Appticles.com is a mobile content delivery and monetization platform for small and medium publishers completely based around the concept of Open Web and HTML5 and it is being developed by Webcrumbz.co. They’re using Superfeedr as you’ll see below and we opened the door of this blog to them!
We’ve integrated with Superfeedr and we love it!
Ever since we started working with RSS/ATOM feeds from our publishers, it became obvious for us that we needed a simple and robust solution to keep the content flowing, allowing their mobile readers to always enjoy the latest news/articles on their mobile web application.
We dug a bit around the Pubsubhubbub real-time web protocol as it seemed the right solution for our situation. In essence, the main purpose was to provide near-instant notifications of feeds updates, which would represent a consistent improvement on the typical situation where we had to periodically poll the feeds at some arbitrary interval.
In essence, PuSH can be described as: * A simple publish/subscribe protocol * Turns Atom and RSS feeds into real-time streams * Web-scale, low-latency messaging * Three participants: Publisher, Subscriber, Hubs.
Although this stuff is pretty technical, from a publisher’s perspective, it means that you have to have this on the header of your RSS feed:
<link rel=”hub” href=”https://pubsubhubbub.appspot.com/” />
And whenever you add a new article in the feed, you should send a ping to the Hub with the feed URL. From here onwards, the Hub is taking care of pushing the new content to all of your subscribers (including Appticles). The good news is that if your website is based on Wordpress, Drupal or Joomla it’s just a matter of installing a plugin to make it work, leaving the rest up to us.
Even in the absence of the PuSH protocol (no Hub declaration in your RSS/ATOM feeds) we’re making sure your mobile web application is updated regularly. This obviously means that the infrastructure behind the scene is pretty complex and we couldn’t have done it without our trusted partner, Superfeedr.com. They’ve built a complex feed fetching and parsing infrastructure so we didn’t have to, allowing us focus on what we’re best at: providing you with awesome mobile HTML5 applications to help you grow your mobile readership.
Going into technicalities, our integration with Superfeedr.com had 2 phases: subscribing/unsubscribing and parsing the new content when we’re notified.
Subscribing/Unsubscribing
In the above scheme our platform, Appticles.com, is a subscriber. This means that for every feed a publisher is adding into the platform to create its mobile HTML5 application we have to do the following operations to subscribe to that feed:
- Detect the Hub declaration in the feed
- Send a subscribe request to the feed’s Hub or to Superfeedr.com if we can’t find any Hub declaration in your feed.
- The Hub sends back a request to verify the subscription and we have to answer accordingly.

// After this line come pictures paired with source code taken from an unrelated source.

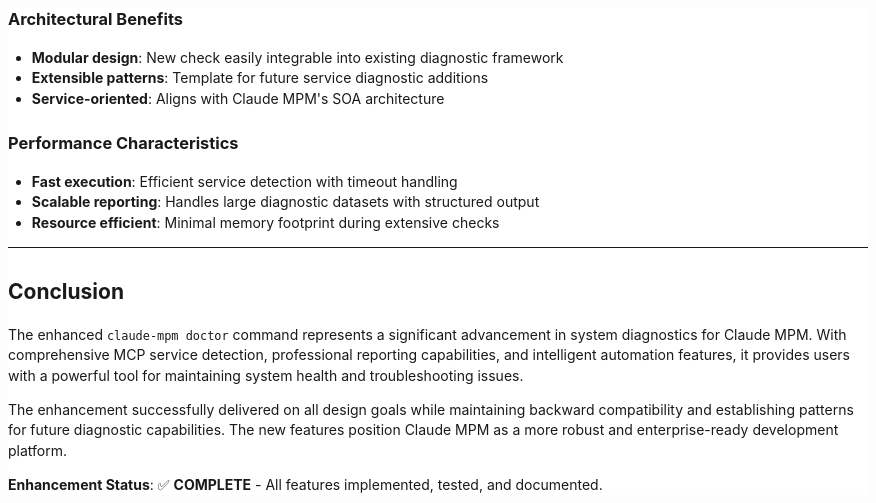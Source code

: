 ### **Architectural Benefits**
- **Modular design**: New check easily integrable into existing diagnostic framework
- **Extensible patterns**: Template for future service diagnostic additions
- **Service-oriented**: Aligns with Claude MPM's SOA architecture

### **Performance Characteristics**
- **Fast execution**: Efficient service detection with timeout handling
- **Scalable reporting**: Handles large diagnostic datasets with structured output
- **Resource efficient**: Minimal memory footprint during extensive checks

---

## Conclusion

The enhanced `claude-mpm doctor` command represents a significant advancement in system diagnostics for Claude MPM. With comprehensive MCP service detection, professional reporting capabilities, and intelligent automation features, it provides users with a powerful tool for maintaining system health and troubleshooting issues.

The enhancement successfully delivered on all design goals while maintaining backward compatibility and establishing patterns for future diagnostic capabilities. The new features position Claude MPM as a more robust and enterprise-ready development platform.

**Enhancement Status**: ✅ **COMPLETE** - All features implemented, tested, and documented.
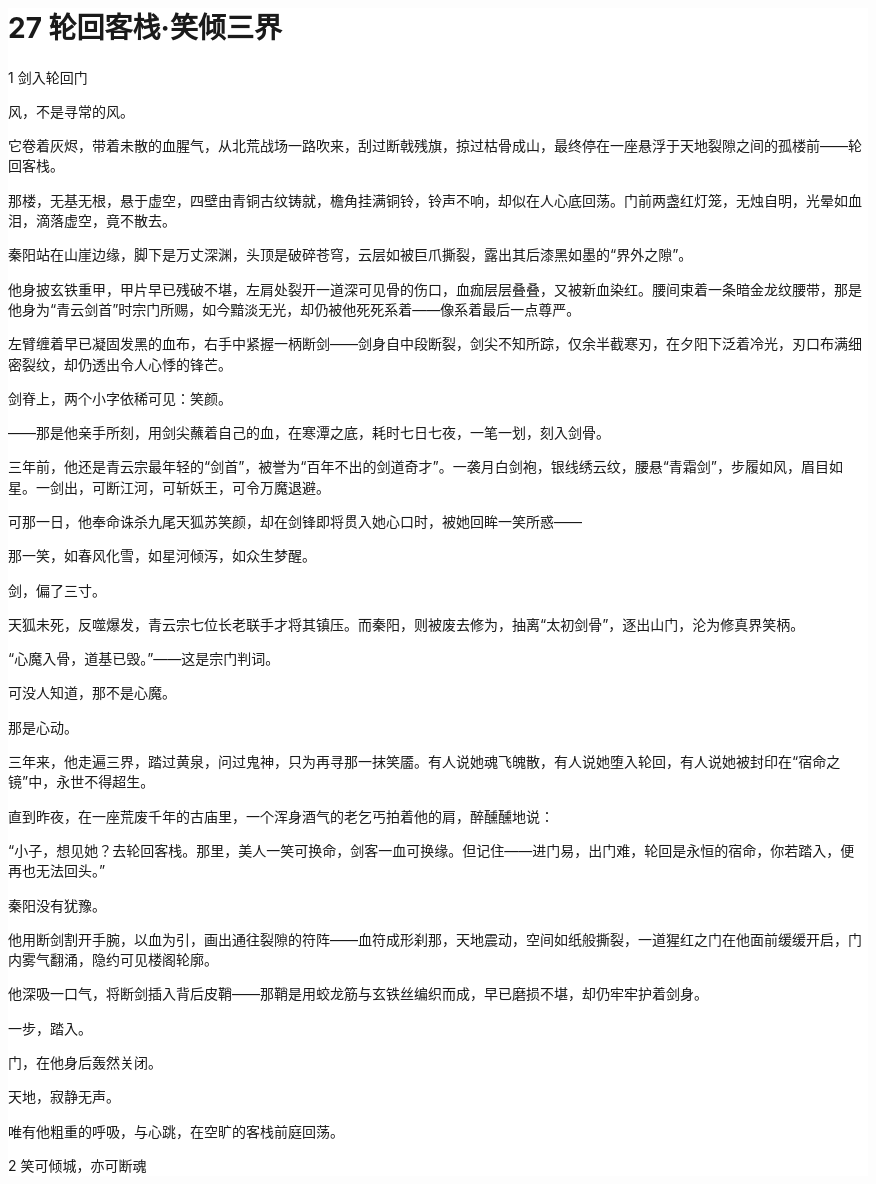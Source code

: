 # 27 轮回客栈·笑倾三界

1 剑入轮回门



风，不是寻常的风。

它卷着灰烬，带着未散的血腥气，从北荒战场一路吹来，刮过断戟残旗，掠过枯骨成山，最终停在一座悬浮于天地裂隙之间的孤楼前——轮回客栈。

那楼，无基无根，悬于虚空，四壁由青铜古纹铸就，檐角挂满铜铃，铃声不响，却似在人心底回荡。门前两盏红灯笼，无烛自明，光晕如血泪，滴落虚空，竟不散去。

秦阳站在山崖边缘，脚下是万丈深渊，头顶是破碎苍穹，云层如被巨爪撕裂，露出其后漆黑如墨的“界外之隙”。

他身披玄铁重甲，甲片早已残破不堪，左肩处裂开一道深可见骨的伤口，血痂层层叠叠，又被新血染红。腰间束着一条暗金龙纹腰带，那是他身为“青云剑首”时宗门所赐，如今黯淡无光，却仍被他死死系着——像系着最后一点尊严。

左臂缠着早已凝固发黑的血布，右手中紧握一柄断剑——剑身自中段断裂，剑尖不知所踪，仅余半截寒刃，在夕阳下泛着冷光，刃口布满细密裂纹，却仍透出令人心悸的锋芒。

剑脊上，两个小字依稀可见：笑颜。

——那是他亲手所刻，用剑尖蘸着自己的血，在寒潭之底，耗时七日七夜，一笔一划，刻入剑骨。

三年前，他还是青云宗最年轻的“剑首”，被誉为“百年不出的剑道奇才”。一袭月白剑袍，银线绣云纹，腰悬“青霜剑”，步履如风，眉目如星。一剑出，可断江河，可斩妖王，可令万魔退避。

可那一日，他奉命诛杀九尾天狐苏笑颜，却在剑锋即将贯入她心口时，被她回眸一笑所惑——

那一笑，如春风化雪，如星河倾泻，如众生梦醒。

剑，偏了三寸。

天狐未死，反噬爆发，青云宗七位长老联手才将其镇压。而秦阳，则被废去修为，抽离“太初剑骨”，逐出山门，沦为修真界笑柄。

“心魔入骨，道基已毁。”——这是宗门判词。

可没人知道，那不是心魔。

那是心动。

三年来，他走遍三界，踏过黄泉，问过鬼神，只为再寻那一抹笑靥。有人说她魂飞魄散，有人说她堕入轮回，有人说她被封印在“宿命之镜”中，永世不得超生。

直到昨夜，在一座荒废千年的古庙里，一个浑身酒气的老乞丐拍着他的肩，醉醺醺地说：



“小子，想见她？去轮回客栈。那里，美人一笑可换命，剑客一血可换缘。但记住——进门易，出门难，轮回是永恒的宿命，你若踏入，便再也无法回头。”

秦阳没有犹豫。

他用断剑割开手腕，以血为引，画出通往裂隙的符阵——血符成形刹那，天地震动，空间如纸般撕裂，一道猩红之门在他面前缓缓开启，门内雾气翻涌，隐约可见楼阁轮廓。

他深吸一口气，将断剑插入背后皮鞘——那鞘是用蛟龙筋与玄铁丝编织而成，早已磨损不堪，却仍牢牢护着剑身。

一步，踏入。

门，在他身后轰然关闭。

天地，寂静无声。

唯有他粗重的呼吸，与心跳，在空旷的客栈前庭回荡。



2 笑可倾城，亦可断魂
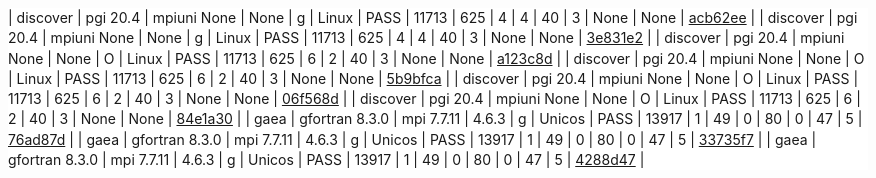 | discover | pgi 20.4 | mpiuni None  | None  | g | Linux | PASS | 11713 | 625 | 4 | 4 | 40 | 3 | None | None | <a href="https://github.com/esmf-org/esmf-test-artifacts/tree/acb62ee122a9d5741e107a5a67dcad8a945533c2/develop/pgi/20.4/g/mpiuni/None" target="_blank">acb62ee</a> | 
| discover | pgi 20.4 | mpiuni None  | None  | g | Linux | PASS | 11713 | 625 | 4 | 4 | 40 | 3 | None | None | <a href="https://github.com/esmf-org/esmf-test-artifacts/tree/3e831e2cc450c986516d3f6a8c79549675233430/develop/pgi/20.4/g/mpiuni/None" target="_blank">3e831e2</a> | 
| discover | pgi 20.4 | mpiuni None  | None  | O | Linux | PASS | 11713 | 625 | 6 | 2 | 40 | 3 | None | None | <a href="https://github.com/esmf-org/esmf-test-artifacts/tree/a123c8d57fc68b4661e0f41f32d786ab82ee1041/develop/pgi/20.4/O/mpiuni/None" target="_blank">a123c8d</a> | 
| discover | pgi 20.4 | mpiuni None  | None  | O | Linux | PASS | 11713 | 625 | 6 | 2 | 40 | 3 | None | None | <a href="https://github.com/esmf-org/esmf-test-artifacts/tree/5b9bfca7ef7643a2e0b7915c9ef69acde8556d83/develop/pgi/20.4/O/mpiuni/None" target="_blank">5b9bfca</a> | 
| discover | pgi 20.4 | mpiuni None  | None  | O | Linux | PASS | 11713 | 625 | 6 | 2 | 40 | 3 | None | None | <a href="https://github.com/esmf-org/esmf-test-artifacts/tree/06f568dc1f5c7ac69cf5d1538fc760821aa3a7eb/develop/pgi/20.4/O/mpiuni/None" target="_blank">06f568d</a> | 
| discover | pgi 20.4 | mpiuni None  | None  | O | Linux | PASS | 11713 | 625 | 6 | 2 | 40 | 3 | None | None | <a href="https://github.com/esmf-org/esmf-test-artifacts/tree/84e1a30c6b38b4f1642a1ec5ef30748b914efb51/develop/pgi/20.4/O/mpiuni/None" target="_blank">84e1a30</a> | 
| gaea | gfortran 8.3.0 | mpi 7.7.11  | 4.6.3  | g | Unicos | PASS | 13917 | 1 | 49 | 0 | 80 | 0 | 47 | 5 | <a href="https://github.com/esmf-org/esmf-test-artifacts/tree/76ad87d35f2c34285564969bcce30a6ea61c8a1b/develop/gfortran/8.3.0/g/mpi/7.7.11" target="_blank">76ad87d</a> | 
| gaea | gfortran 8.3.0 | mpi 7.7.11  | 4.6.3  | g | Unicos | PASS | 13917 | 1 | 49 | 0 | 80 | 0 | 47 | 5 | <a href="https://github.com/esmf-org/esmf-test-artifacts/tree/33735f73b6ce81a91e06783782d8ba0fc045e9e1/develop/gfortran/8.3.0/g/mpi/7.7.11" target="_blank">33735f7</a> | 
| gaea | gfortran 8.3.0 | mpi 7.7.11  | 4.6.3  | g | Unicos | PASS | 13917 | 1 | 49 | 0 | 80 | 0 | 47 | 5 | <a href="https://github.com/esmf-org/esmf-test-artifacts/tree/4288d47ff66e90b2b2512213e726675ba075bfc5/develop/gfortran/8.3.0/g/mpi/7.7.11" target="_blank">4288d47</a> |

Unsubscribing from a feed is done in a similar way, whenever a feed is deleted from our platform. A couple of inspirational integrations that we’ve used are: a simple PHP Superfeedr subscriber library which got us started, a basic NodeJs Pubsubhubbub library and the PubSubSuperfeedr Python library from Urban Airship that we actually integrated in our platform.
Parsing the content
After the subscription has been made we’re ready to receive new content. Because our mobile HTML5 applications have a specific way of displaying the news/articles we have to export the content in a certain format, which is done through our parsing daemon.
So far so good, everything runs smoothly and we’re happy we’ve found a great partner in Superfeedr.com. You may ask why we chose them instead of others? To be honest, that was mainly because it was impossible for us to escape Julien’s helpful comments every time we’ve posted some question about Pubsubhubbub on Stackoverflow.